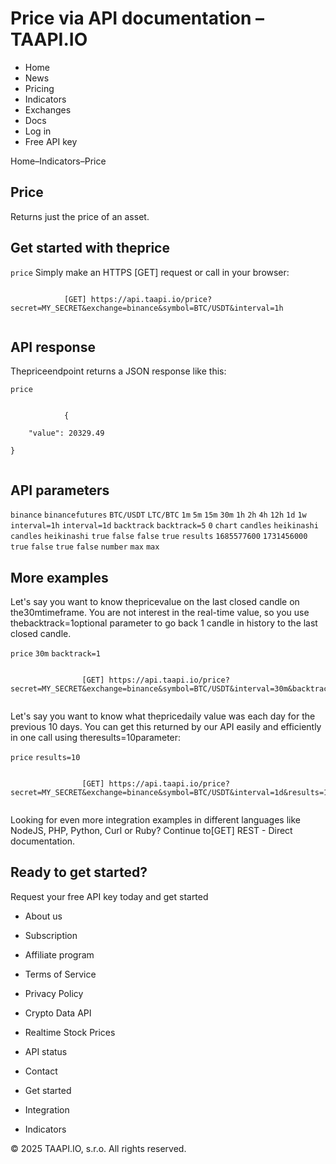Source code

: # Price via API documentation – TAAPI.IO

- Home
- News
- Pricing
- Indicators
- Exchanges
- Docs
- Log in
- Free API key

Home–Indicators–Price


## Price
Returns just the price of an asset.


## Get started with theprice
`price` Simply make an HTTPS [GET] request or call in your browser:


```

			[GET] https://api.taapi.io/price?secret=MY_SECRET&exchange=binance&symbol=BTC/USDT&interval=1h
		
```

## API response
Thepriceendpoint returns a JSON response like this:

`price` 
```

			{
	"value": 20329.49
}
		
```

## API parameters
`binance` `binancefutures` `BTC/USDT` `LTC/BTC` `1m` `5m` `15m` `30m` `1h` `2h` `4h` `12h` `1d` `1w` `interval=1h` `interval=1d` `backtrack` `backtrack=5` `0` `chart` `candles` `heikinashi` `candles` `heikinashi` `true` `false` `false` `true` `results` `1685577600` `1731456000` `true` `false` `true` `false` `number` `max` `max` 
## More examples
Let's say you want to know thepricevalue on the last closed candle on the30mtimeframe. You are not interest in the real-time value, so you use thebacktrack=1optional parameter to go back 1 candle in history to the last closed candle.

`price` `30m` `backtrack=1` 
```

				[GET] https://api.taapi.io/price?secret=MY_SECRET&exchange=binance&symbol=BTC/USDT&interval=30m&backtrack=1
			
```
Let's say you want to know what thepricedaily value was each day for the previous 10 days. You can get this returned by our API easily and efficiently in one call using theresults=10parameter:

`price` `results=10` 
```

				[GET] https://api.taapi.io/price?secret=MY_SECRET&exchange=binance&symbol=BTC/USDT&interval=1d&results=10
			
```
Looking for even more integration examples in different languages like NodeJS, PHP, Python, Curl or Ruby? Continue to[GET] REST - Direct documentation.


## Ready to get started?
Request your free API key today and get started

- About us
- Subscription
- Affiliate program
- Terms of Service
- Privacy Policy
- Crypto Data API
- Realtime Stock Prices
- API status
- Contact

- Get started
- Integration
- Indicators

© 2025 TAAPI.IO, s.r.o. All rights reserved.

------------------------------------------------------------------------

**About this exercise**: From the listing above, return each line with the word "examples".

**Written answer**:
## More examples
Looking for even more integration examples in different languages like NodeJS, PHP, Python, Curl or Ruby? Continue to[GET] REST - Direct documentation.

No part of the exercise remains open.